Price’s struggles continue in blowout loss

Price’s struggles continue in blowout loss

After opening 2018 with two dazzling performances (two Red Sox wins, zero earned runs in 14 innings), Price is 1-4 with an 8.22 ERA in his past five starts.

What is the biggest issue?

“Command,” said Red Sox manager Alex Cora. “It seems like there’s no separation in his pitches right now. If you’re a hitter, you look for something in the range of 90, 91 and pick a side of the plate and go from there. He has to make adjustments, obviously. The stuff, you see the radar gun, it was there, but I do feel we need to make an adjustment.”

Vazquez's RBI single

There is data to support Cora’s theory. The average radar readings for Price’s pitches in Thursday’s start were as follows: Two seamer, 92.2 mph; Cutter, 88 mph; Four seamer, 92.1 mph; Changeup, 86.4 mph.

“I haven’t seen the velos on it, that could be,” Price said. “That could be the case. Guys are still out front. It could be a couple miles per hour here or there that could turn into that swing and miss. Keep working and be ready to go my next start.”

Price didn’t throw any curves on Thursday.

“That’s a pitch that he rarely uses. He uses it to steal strikes with it,” said Cora. “Maybe that’s something we should add to his outings, at least change of pace, something that throws them off. Just like [Rick] Porcello, he doesn’t throw his a lot, but when he does, it’s to get a free strike.

“We’ll work on it and check in the percentages and where we’re at and make adjustments just like we did with Drew [Pomeranz], just like we do with everybody else. Take a look at it and make adjustments.”

Though Thursday’s outing, in which Price allowed nine runs (seven earned), was clearly his low point, it was part of a concerning trend in which he’s given up four runs or more in four of his last five starts.

“Four out of my first five, with the exception of the Yankees game, I felt like I commanded the baseball really well on both sides of the plate with the fastball, cutter and changeup — that was what I did really well,” Price said. “And in my last two starts, I have not commanded the baseball the way that I did in my four out of those first five. That’s something I take a lot of pride in doing and I haven’t done that in my last couple and I expect it to be there my next start.”

With the loss, the 22-9 Red Sox saw their lead in the American League East over the 21-10  Yankees slimmed to one game.

Martinez's catch at the wall


In the bottom of the second, when Renato Nunez crushed one to deep left, it looked like trouble for the Red Sox.

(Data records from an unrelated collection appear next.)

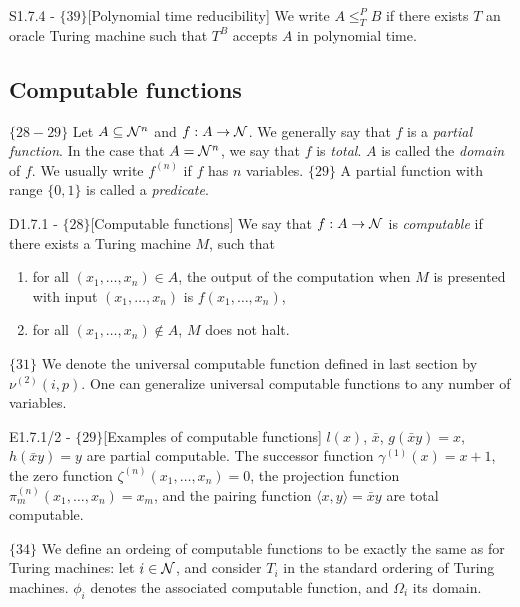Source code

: \documentclass{article}
\begin{document}
\begin{flexitheorem}{S1.7.4 - $\{39\}$}[Polynomial time reducibility]
    We write $A \leq_T^P B$ if there exists $T$ an oracle Turing machine such that $T^B$ accepts $A$ in polynomial time.
\end{flexitheorem}

\subsection{Computable functions}

$\{28-29\}$ Let $A \subseteq \mathcal{N}^n$ and $f : A \to \mathcal{N}$. We generally say that $f$ is a \textit{partial function}. In the case that $A = \mathcal{N}^n$, we say that $f$ is \textit{total}. $A$ is called the \textit{domain} of $f$. We usually write $f^{(n)}$ if $f$ has $n$ variables. $\{29\}$ A partial function with range $\{0,1\}$ is called a \textit{predicate}.

\begin{flexidefinition}{D1.7.1 - $\{28\}$}[Computable functions]
    We say that $f : A \to \mathcal{N}$ is \textit{computable} if there exists a Turing machine $M$, such that 
\begin{enumerate}
    \item for all $(x_1, \ldots, x_n)\in A$, the output of the computation when $M$ is presented with input $(x_1,\ldots,x_n)$ is $f(x_1,\ldots,x_n)$,
    \item for all $(x_1, \ldots, x_n)\notin A$, $M$ does not halt.
\end{enumerate}
\end{flexidefinition}

$\{31\}$ We denote the universal computable function defined in last section by $\nu^{(2)}(i,p)$. One can generalize universal computable functions to any number of variables.

\begin{flexilemma} {E1.7.1/2 - $\{29\}$}[Examples of computable functions]
    $l(x)$, $\bar x$, $g(\bar x y) = x$, $h(\bar x y) = y$ are partial computable. The successor function $\gamma^{(1)}(x) = x +1$, the zero function $\zeta^{(n)}(x_1,\ldots,x_n) = 0$, the projection function $\pi^{(n)}_m(x_1,\ldots,x_n) = x_m$, and the pairing function $\langle x,y\rangle = \bar x y$ are total computable.
\end{flexilemma}

$\{34\}$ We define an ordeing of computable functions to be exactly the same as for Turing machines: let $i \in \mathcal{N}$, and consider $T_i$ in the standard ordering of Turing machines. $\phi_i$ denotes the associated computable function, and $\Omega_i$ its domain.
\end{document}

But J.D. Martinez was off at the crack of the bat and made a tremendous, lunging catch as he banged into the wall. According to Statcast™, it’s the first five-star catch of Martinez’s career. There was 21 percent catch probability on the play, and Martinez needed to cover 94 feet in 5.1 seconds.

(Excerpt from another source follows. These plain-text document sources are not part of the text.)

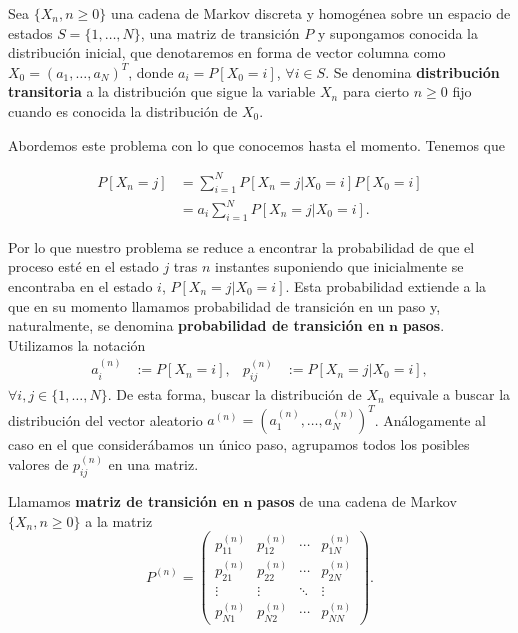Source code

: Sea $\{X_n, n\geq 0\}$ una cadena de Markov discreta y homogénea sobre un espacio de estados $S=\{1,\dots,N\}$, una matriz de transición $P$ y supongamos conocida la distribución inicial, que denotaremos en forma de vector columna como $X_0 = (a_1, \dots, a_N)^T$, donde $a_i = P[X_0 = i]$, $\forall i \in S$. Se denomina \textbf{distribución transitoria} a la distribución que sigue la variable $X_n$ para cierto $n\geq 0$ fijo cuando es conocida la distribución de $X_0$.

Abordemos este problema con lo que conocemos hasta el momento. Tenemos que

\begin{equation}
    \label{eq:distr-trans}
    \begin{split}
        P[X_n = j] &= \sum_{i=1}^N P[X_n=j|X_0 = i]P[X_0=i] \\
        &= a_i \sum_{i=1}^N P[X_n=j|X_0 = i].
    \end{split}
\end{equation}

Por lo que nuestro problema se reduce a encontrar la probabilidad de que el proceso esté en el estado $j$ tras $n$ instantes suponiendo que inicialmente se encontraba en el estado $i$, $P[X_n=j|X_0 = i]$. Esta probabilidad extiende a la que en su momento llamamos probabilidad de transición en un paso y, naturalmente, se denomina \textbf{probabilidad de transición en }$\mathbf{n}$ \textbf{pasos}. Utilizamos la notación  
\begin{align*}
    a_i^{(n)} &:= P[X_n=i], & p_{ij}^{(n)} &:= P[X_{n}=j|X_0=i],
\end{align*}
$\forall i,j \in \{1,\dots,N\}$. De esta forma, buscar la distribución de $X_n$ equivale a buscar la distribución del vector aleatorio $a^{(n)}=(a_1^{(n)},\dots,a_N^{(n)})^T$. Análogamente al caso en el que considerábamos un único paso, agrupamos todos los posibles valores de $p_{ij}^{(n)}$ en una matriz.

\begin{definicion}
    Llamamos \textbf{matriz de transición en }$\mathbf{n}$ \textbf{pasos} de una cadena de Markov $\{X_n, n\geq 0\}$ a la matriz
    \begin{equation}
        \label{eq:matriz-trans-n}
        P^{(n)}=\begin{pmatrix}
          p_{11}^{(n)} & p_{12}^{(n)} & \cdots & p_{1N}^{(n)} \\
          p_{21}^{(n)} & p_{22}^{(n)} & \cdots & p_{2N}^{(n)} \\
          \vdots & \vdots & \ddots & \vdots \\
          p_{N1}^{(n)} & p_{N2}^{(n)} & \cdots & p_{NN}^{(n)}  
        \end{pmatrix}.
    \end{equation}
\end{definicion}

“Just playing catch. Aim small, miss small. Just lock it in every time you have that baseball in your hand. This is always a game of adjustments, and I’ve got to make a couple of adjustments.” — Price, on how to incorporate the adjustments he needs

Nunez's crafty slide at second


After Rafael Devers led off the fourth with a single to right, Eduardo Nunez grounded a hit up the middle. DeShields charged the ball hard in center, but he misplayed it, letting the ball get behind him. Devers went to third easily while Nunez was thrown out trying for second. But Cora challenged the call and it was overturned as the replay official determined second baseman Isiah Kiner-Falefa missed the tag. Nunez ended up scoring in the two-run inning.